Синчэнь задохнулся, захлебнулся этой правдой, которая в своей неотменимой простоте была страшнее самых изощрённых пыток. Он знал, что всех этих бедствий можно было бы избежать, если бы он послушал Сун Ланя и убил Сюэ Яна, или настоял бы на казни, - и хотел бы научиться ненавидеть, но не мог. Вместо ненависти, ясной как клинок, горло стягивали петлёй сожаление и бессилие.
"Он мёртв", - два знака встали на место прежних.
От этого знания на сердце стало только тяжелее.
"Ты мог умереть", - Фусюэ опять пришёл в движение, порхая в руке Сун Ланя, как лёгкая бамбуковая палочка. - "Умирающий монах отдал тебе своё тело. Ныне его душа упокоилась".
Синчэнь, внутренне вздрогнув, вытянул перед собой свои - чужие - руки, рассматривая их. Над правым запястьем, с тыльной стороны, сползший рукав нижней рубахи обнажил свежий порез с чёрной корочкой сукровицы, как если бы по коже полоснули ножом. Рана была неглубокой, но нарывала, пульсируя.
- Что это?.. - спросил Синчэнь.
"Необходимое условие ритуала", - прочёл он ответ. - "Возродившийся к жизни должен выполнить волю ушедшего. Это пройдёт, когда ты будешь счастлив".
Счастье... это слово отдавало горечью, и не только потому, что ещё так недавно он мечтал от счастье для всего мира, и эта иллюзия казалась такой достижимой. Но и потому, что это слово как будто напоминало о чём-то, что он потерял, - хотя этого чего-то у него никогда не было и быть не могло. О доме, семье, о днях, наполненных острым, неутолимым вкусом жизни...

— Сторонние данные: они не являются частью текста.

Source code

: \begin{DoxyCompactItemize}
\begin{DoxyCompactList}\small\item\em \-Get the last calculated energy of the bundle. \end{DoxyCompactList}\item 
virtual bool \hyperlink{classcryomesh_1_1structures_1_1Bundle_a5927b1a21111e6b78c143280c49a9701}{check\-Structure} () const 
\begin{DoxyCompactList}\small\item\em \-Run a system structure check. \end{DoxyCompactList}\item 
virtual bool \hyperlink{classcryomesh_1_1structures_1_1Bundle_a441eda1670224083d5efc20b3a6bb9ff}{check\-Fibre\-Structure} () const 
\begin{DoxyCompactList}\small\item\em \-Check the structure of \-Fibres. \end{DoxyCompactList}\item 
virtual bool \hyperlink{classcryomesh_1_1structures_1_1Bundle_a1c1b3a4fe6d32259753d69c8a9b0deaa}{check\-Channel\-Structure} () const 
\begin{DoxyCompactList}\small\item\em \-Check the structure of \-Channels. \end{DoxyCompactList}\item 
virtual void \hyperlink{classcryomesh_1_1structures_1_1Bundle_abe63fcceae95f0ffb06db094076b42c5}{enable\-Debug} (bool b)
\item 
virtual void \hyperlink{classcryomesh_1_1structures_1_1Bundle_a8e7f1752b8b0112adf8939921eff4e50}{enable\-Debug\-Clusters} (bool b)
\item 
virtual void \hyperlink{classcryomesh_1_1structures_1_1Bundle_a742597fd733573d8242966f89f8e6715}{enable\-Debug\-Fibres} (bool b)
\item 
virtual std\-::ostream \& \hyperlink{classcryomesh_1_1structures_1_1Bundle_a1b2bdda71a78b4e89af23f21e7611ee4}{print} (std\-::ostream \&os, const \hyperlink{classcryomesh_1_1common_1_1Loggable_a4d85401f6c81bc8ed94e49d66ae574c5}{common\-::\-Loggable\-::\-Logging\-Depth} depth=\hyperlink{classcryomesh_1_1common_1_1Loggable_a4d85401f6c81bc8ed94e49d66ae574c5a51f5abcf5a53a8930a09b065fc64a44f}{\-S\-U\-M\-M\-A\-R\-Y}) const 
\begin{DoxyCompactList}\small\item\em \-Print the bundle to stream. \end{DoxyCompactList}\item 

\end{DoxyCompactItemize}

- Цзычэнь, - позвал Синчэнь негромко. - Мне кажется, я уже был счастлив. Во сне.
"Это был просто сон", - Фусюэ ответил так поспешно, словно отражал атаку.
Синчэнь сел, опустив ноги с устланной соломой лежанки, затем встал. Пошатнулся. Новое тело было хорошо натренированным, и в низу живота ворочалось Золотое ядро.
"Тебе ещё рано"... - написал Сун Лань, но Синчэнь остановил его мягким взглядом:
- Думаю, мне станет легче на природе. Давай поскорее выберемся отсюда.
Сюэ Ян смотрел на своё отражение в мутной луже: за то время, когда он чуть не подох в пыли, он, казалось, повзрослел на несколько лет. В какую такую ловушку он попал?.. В городе И - над городскими воротами остался всего один полустёршийся иероглиф - время как будто остановилось. Ни день ни ночь - вечный творожисто-белый туман, сквозь который не пробивались солнечные лучи и в котором блуждали потерянные души, стеная и обдавая Сюэ Яна могильным холодом. Ни жизнь ни смерть - морок ложных воспоминаний, которые не могли быть правдой.
Он уже много раз мог - и хотел - сбежать. Добираясь до огородов в ближайших поселениях или рынков других окрестных городов, чтобы украсть еды, Сюэ Ян не раз говорил себе, что он не обязан возвращаться в вымерший город. Он свободен, его раны зажили, а враги наверняка забыли о нём, сочтя, что его давным-давно доели собаки. Но снова и снова он приносил корзину овощей в маленький дом, бывший когда-то похоронным, словно сны что-то ему обещали, словно они должны были сбыться.
Как лунатик, ходящий по кругу, Сюэ Ян даже проверил - неоднократно - гробы, рядами стоявшие во дворе его нового дома. Однако и в них было так же пусто, как и в доме.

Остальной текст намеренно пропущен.